An RGD small-molecule integrin antagonist induces detachment-mediated anoikis in glioma cancer stem cells

The malignancy of glioblastoma (GB) is primarily due to the ability of glioma cancer stem cells (GSC) to disseminate into surrounding brain tissues, despite surgery and chemotherapy, and to form new tumoral masses. Members of the RGD-binding integrin family, which recognize the arginine-glycine-aspartic acid (RGD) sequence present in components of the extracellular matrix, and which serve a crucial function in the dissemination of GCS, are overexpressed in GB. Small-molecule integrin antagonists (SMIAs) designed to recognize RGD-integrins may therefore be an effective tool for decreasing GB infiltration and recurrence. In the present study, in vitro pro-apoptotic and infiltrative effects elicited by the SMIA 1a-RGD in human GSC were investigated.
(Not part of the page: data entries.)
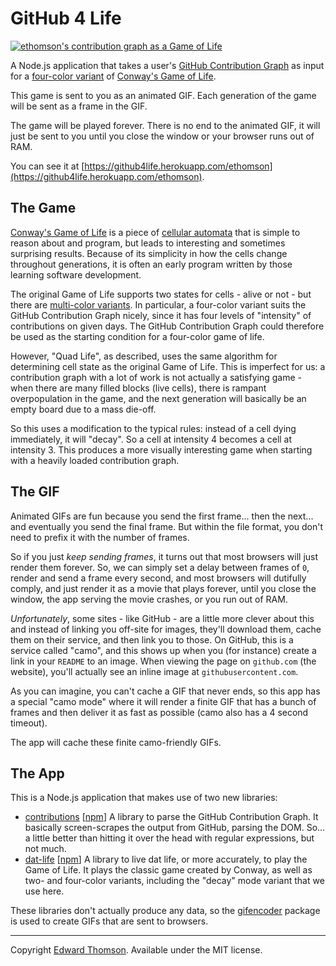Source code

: # GitHub 4 Life

[![ethomson's contribution graph as a Game of Life](https://github4life.herokuapp.com/ethomson.gif)](https://github4life.herokuapp.com/ethomson)

A Node.js application that takes a user's [GitHub Contribution Graph](https://docs.github.com/en/github/setting-up-and-managing-your-github-profile/viewing-contributions-on-your-profile) as input for a [four-color variant](https://conwaylife.com/ref/mniemiec/color.htm) of [Conway's Game of Life](https://en.wikipedia.org/wiki/Conway%27s_Game_of_Life).

This game is sent to you as an animated GIF.  Each generation of the game will be sent as a frame in the GIF.

The game will be played forever.  There is no end to the animated GIF, it will just be sent to you until you close the window or your browser runs out of RAM.

You can see it at [https://github4life.herokuapp.com/ethomson](https://github4life.herokuapp.com/ethomson).

## The Game

[Conway's Game of Life](https://en.wikipedia.org/wiki/Conway%27s_Game_of_Life) is a piece of [cellular automata](https://en.wikipedia.org/wiki/Cellular_automaton) that is simple to reason about and program, but leads to interesting and sometimes surprising results.  Because of its simplicity in how the cells change throughout generations, it is often an early program written by those learning software development.

The original Game of Life supports two states for cells - alive or not - but there are [multi-color variants](https://conwaylife.com/ref/mniemiec/color.htm).  In particular, a four-color variant suits the GitHub Contribution Graph nicely, since it has four levels of "intensity" of contributions on given days.  The GitHub Contribution Graph could therefore be used as the starting condition for a four-color game of life.

However, "Quad Life", as described, uses the same algorithm for determining cell state as the original Game of Life.  This is imperfect for us: a contribution graph with a lot of work is not actually a satisfying game - when there are many filled blocks (live cells), there is rampant overpopulation in the game, and the next generation will basically be an empty board due to a mass die-off.

So this uses a modification to the typical rules: instead of a cell dying immediately, it will "decay".  So a cell at intensity 4 becomes a cell at intensity 3.  This produces a more visually interesting game when starting with a heavily loaded contribution graph.

## The GIF

Animated GIFs are fun because you send the first frame... then the next... and eventually you send the final frame.  But within the file format, you don't need to prefix it with the number of frames.

So if you just _keep sending frames_, it turns out that most browsers will just render them forever.  So, we can simply set a delay between frames of `0`, render and send a frame every second, and most browsers will dutifully comply, and just render it as a movie that plays forever, until you close the window, the app serving the movie crashes, or you run out of RAM.

_Unfortunately_, some sites - like GitHub - are a little more clever about this and instead of linking you off-site for images, they'll download them, cache them on their service, and then link you to those.  On GitHub, this is a service called "camo", and this shows up when you (for instance) create a link in your `README` to an image.  When viewing the page on `github.com` (the website), you'll actually see an inline image at `githubusercontent.com`.

As you can imagine, you can't cache a GIF that never ends, so this app has a special "camo mode" where it will render a finite GIF that has a bunch of frames and then deliver it as fast as possible (camo also has a 4 second timeout).

The app will cache these finite camo-friendly GIFs.

## The App

This is a Node.js application that makes use of two new libraries:

* [contributions](https://github.com/ethomson/contributions) [[npm](https://npmjs.com/contributions)]
  A library to parse the GitHub Contribution Graph.  It basically screen-scrapes the output from GitHub, parsing the DOM.  So...  a little better than hitting it over the head with regular expressions, but not much.
* [dat-life](https://github.com/ethomson/dat-life) [[npm](https://npmjs.com/dat-life)]
  A library to live dat life, or more accurately, to play the Game of Life.  It plays the classic game created by Conway, as well as two- and four-color variants, including the "decay" mode variant that we use here.

These libraries don't actually produce any data, so the [gifencoder](https://github.com/eugeneware/gifencoder) package is used to create GIFs that are sent to browsers.

---

Copyright [Edward Thomson](https://twitter.com/ethomson).  Available under the MIT license.
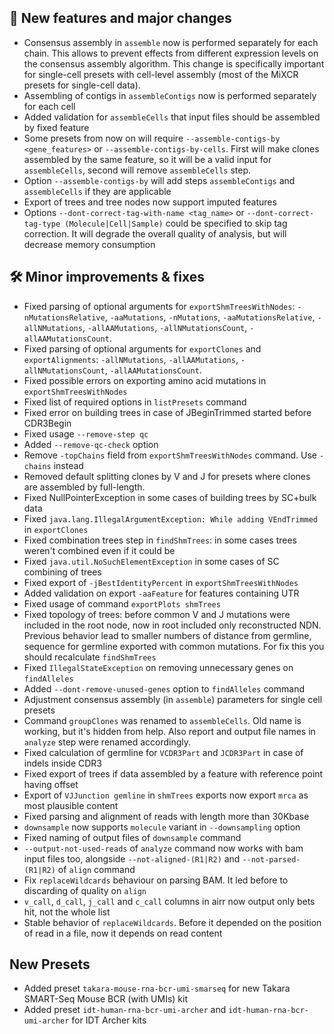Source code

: ## 🚀 New features and major changes

- Consensus assembly in `assemble` now is performed separately for each chain. This allows to prevent effects from
  different expression levels on the consensus assembly algorithm. This change is specifically important for single-cell
  presets with cell-level assembly (most of the MiXCR presets for single-cell data).
- Assembling of contigs in `assembleContigs` now is performed separately for each cell
- Added validation for `assembleCells` that input files should be assembled by fixed feature
- Some presets from now on will require `--assemble-contigs-by <gene_features>` or `--assemble-contigs-by-cells`. First
  will make clones assembled by the same feature, so it will be a valid input for `assembleCells`, second will
  remove `assembleCells` step.
- Option `--assemble-contigs-by` will add steps `assembleContigs` and `assembleCells` if they are applicable
- Export of trees and tree nodes now support imputed features
- Options `--dont-correct-tag-with-name <tag_name>` or `--dont-correct-tag-type (Molecule|Cell|Sample)` could be
  specified to skip tag correction. It will degrade the overall quality of analysis, but will decrease memory
  consumption

## 🛠️ Minor improvements & fixes

- Fixed parsing of optional arguments
  for `exportShmTreesWithNodes`: `-nMutationsRelative`, `-aaMutations`, `-nMutations`, `-aaMutationsRelative`, `-allNMutations`, `-allAAMutations`, `-allNMutationsCount`, `-allAAMutationsCount`.
- Fixed parsing of optional arguments for `exportClones`
  and `exportAlignments`: `-allNMutations`, `-allAAMutations`, `-allNMutationsCount`, `-allAAMutationsCount`.
- Fixed possible errors on exporting amino acid mutations in `exportShmTreesWithNodes`
- Fixed list of required options in `listPresets` command
- Fixed error on building trees in case of JBeginTrimmed started before CDR3Begin
- Fixed usage `--remove-step qc`
- Added `--remove-qc-check` option
- Remove `-topChains` field from `exportShmTreesWithNodes` command. Use `-chains` instead
- Removed default splitting clones by V and J for presets where clones are assembled by full-length.
- Fixed NullPointerException in some cases of building trees by SC+bulk data
- Fixed `java.lang.IllegalArgumentException: While adding VEndTrimmed` in `exportClones`
- Fixed combination trees step in `findShmTrees`: in some cases trees weren't combined even if it could be
- Fixed `java.util.NoSuchElementException` in some cases of SC combining of trees
- Fixed export of `-jBestIdentityPercent` in `exportShmTreesWithNodes`
- Added validation on export `-aaFeature` for features containing UTR
- Fixed usage of command `exportPlots shmTrees`
- Fixed topology of trees: before common V and J mutations were included in the root node, now in root included only
  reconstructed NDN. Previous behavior lead to smaller numbers of distance from germline, sequence for germline exported
  with common mutations. For fix this you should recalculate `findShmTrees`
- Fixed `IllegalStateException` on removing unnecessary genes on `findAlleles`
- Added `--dont-remove-unused-genes` option to `findAlleles` command
- Adjustment consensus assembly (in `assemble`) parameters for single cell presets
- Command `groupClones` was renamed to `assembleCells`. Old name is working, but it's hidden from help. Also report and
  output file names in `analyze` step were renamed accordingly.
- Fixed calculation of germline for `VCDR3Part` and `JCDR3Part` in case of indels inside CDR3
- Fixed export of trees if data assembled by a feature with reference point having offset
- Export of `VJJunction gemline` in `shmTrees` exports now export `mrca` as most plausible content
- Fixed parsing and alignment of reads with length more than 30Kbase
- `downsample` now supports `molecule` variant in `--downsampling` option
- Fixed naming of output files of `downsample` command
- `--output-not-used-reads` of `analyze` command now works with bam input files too, alongside `--not-aligned-(R1|R2)`
  and `--not-parsed-(R1|R2)` of `align` command
- Fix `replaceWildcards` behaviour on parsing BAM. It led before to discarding of quality on `align`
- `v_call`, `d_call`, `j_call` and `c_call` columns in airr now output only bets hit, not the whole list
- Stable behavior of `replaceWildcards`. Before it depended on the position of read in a file, now it depends on read
  content

## New Presets

- Added preset `takara-mouse-rna-bcr-umi-smarseq` for new Takara SMART-Seq Mouse BCR (with UMIs) kit
- Added preset `idt-human-rna-bcr-umi-archer` and `idt-human-rna-bcr-umi-archer` for IDT Archer kits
Reverse transcription-quantitative polymerase chain reaction analysis revealed that, compared with normal human astrocytes, GSC grown on laminin-coated dishes overexpressed stemness markers as well as alpha v beta 3 and alpha v beta 5 integrins. In addition, dissociated GSC were identified to exhibit tumorigenic capacity when injected into immunodeficient mice. Using annexin/ fluorescence-activated cell sorting analysis and ELISA nucleosome assays, it was identified that treatment of GSC with 25 mu M 1a-RGD for 48 h elicited detachment-dependent anoikis not accompanied by necrosis-dependent cell death. A colorimetric proliferation assay indicated that 1a-RGD did not affect cell viability, but that, instead, it markedly inhibited GSC migration as assessed using a Transwell assay. Western blot experiments revealed a decrease in focal adhesion kinase and protein kinase B phosphorylation with a concomitant increase in caspase-9 and -3/7 activity following 1a-RGD treatment, suggesting that the pro-anoikis effects of 1a-RGD may be mediated by these molecular mechanisms. Western blot analysis revealed no changes in specific markers of autophagy, suggesting further that 1a-RGD-induced cell death is primarily sustained by anoikis-associated mechanisms. In conclusion, the results of the present study indicate that SMIA have potential as a therapeutic tool for decreasing GSC dissemination.